On being adrift
If I am honest, it has been a rough couple of weeks.
You know the ones. Day after day, it seems like nothing goes right. You buy a car, only to send it into the mechanic the very next day. You finally get your syllabi for the upcoming semester only to find out you have a test on the first day. Then you go on vacation to hide from it all, and discover that someone has stolen your debit card information and is buying gas for all of their friends somewhere in New York.
Needless to say, I have seen better days.
What is more, to my shame, I did not respond well to my circumstances. Over the past two weeks, as I was hit from every side, I shelled up and got frustrated. Life got out of order, work piled up, and priorities slipped out of place.
That was the real problem.
As my priorities dissolved, so did my affections, and before I knew it, I was far from God. Like a timber from a shipwreck, I slowly drifted out into the deep waters by myself, and an interesting phenomenon happens when we push out into that ocean by ourselves.
We begin to think we are alone.
It is clearly not true. As a matter of fact, it is a lie from hell that tells us we drifted out into that ocean by ourselves and that we have to make it back on our own. And last week, I took the bait.
Before I knew what happened, I was frantically running from task to task trying to pull my life back together, and I was failing every step of the way. I stayed busy but got nothing accomplished. I focused on insignificant responsibilities and dropped life’s essentials. Assuming I had to be efficient with my time, I would spend hours trying to figure out little problems at work, and would overlook ministry. I would pass by opportunities to serve others as I scrambled to put a band-aid on the next problem. Furthermore, as I rolled up my sleeves to try and paddle myself back to shore, I neglected my one true salvation. My time with God shriveled up into nothing more than passing glances at his word and brief nods in prayer.
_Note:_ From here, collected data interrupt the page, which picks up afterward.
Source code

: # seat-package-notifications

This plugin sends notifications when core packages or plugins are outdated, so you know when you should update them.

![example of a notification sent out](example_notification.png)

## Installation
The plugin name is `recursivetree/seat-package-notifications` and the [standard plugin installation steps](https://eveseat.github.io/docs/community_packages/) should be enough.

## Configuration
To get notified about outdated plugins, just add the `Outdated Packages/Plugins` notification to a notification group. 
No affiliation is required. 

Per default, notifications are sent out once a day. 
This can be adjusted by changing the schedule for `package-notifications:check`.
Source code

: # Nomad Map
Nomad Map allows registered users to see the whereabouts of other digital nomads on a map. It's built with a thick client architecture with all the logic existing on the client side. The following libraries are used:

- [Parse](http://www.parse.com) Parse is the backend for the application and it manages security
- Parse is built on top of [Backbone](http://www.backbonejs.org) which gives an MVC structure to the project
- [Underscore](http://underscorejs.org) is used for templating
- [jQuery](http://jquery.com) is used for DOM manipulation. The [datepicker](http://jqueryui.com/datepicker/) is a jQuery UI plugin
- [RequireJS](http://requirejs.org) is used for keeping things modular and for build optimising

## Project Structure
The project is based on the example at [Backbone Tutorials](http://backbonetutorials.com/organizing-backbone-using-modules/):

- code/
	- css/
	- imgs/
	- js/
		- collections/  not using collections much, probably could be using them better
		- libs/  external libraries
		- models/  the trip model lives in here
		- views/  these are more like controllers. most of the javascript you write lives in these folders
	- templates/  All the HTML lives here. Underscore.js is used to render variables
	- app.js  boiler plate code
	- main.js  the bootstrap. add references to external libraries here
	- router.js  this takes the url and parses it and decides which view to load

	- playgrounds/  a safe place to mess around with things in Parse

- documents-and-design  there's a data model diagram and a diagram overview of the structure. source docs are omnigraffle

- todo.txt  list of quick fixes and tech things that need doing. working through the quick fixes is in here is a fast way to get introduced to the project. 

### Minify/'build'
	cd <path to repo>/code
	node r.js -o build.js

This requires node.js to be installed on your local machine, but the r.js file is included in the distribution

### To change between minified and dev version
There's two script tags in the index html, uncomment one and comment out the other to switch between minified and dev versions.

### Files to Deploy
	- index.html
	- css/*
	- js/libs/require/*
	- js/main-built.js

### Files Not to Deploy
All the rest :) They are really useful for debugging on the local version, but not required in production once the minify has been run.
Essentially, I stopped worshipping my creator.
I crashed. And the results of that crash were not pretty. The joy drained out of my life and was replaced with defeat. Sins I had once conquered reared their ugly head, and I struggled and fell. I was unable to move. No amount of paddling would bring me back to the shore. The harder I tried the more furious the waves beat me back out into the deep waters.
But that all changed yesterday.
Yesterday, the soft voice of the gospel spoke into my life once again. It reminded me that my sanctification is not conditional. Just as God justified me and made a guilty man innocent, he is sanctifying me and making a dirty man clean.
For the believer, it is God himself that gives strength to legs unable to move. I am powerless to stand, and my best attempts at paddling back to shore when I have gone adrift are nothing more than insignificant flailing. But my God is faithful to his promises, and his word gives the steadfast promise that since he began a work in me, he will see it through to its end.
I cannot paddle back to shore, but, as sure as night turns to day, God will carry me along by the winds of his great grace.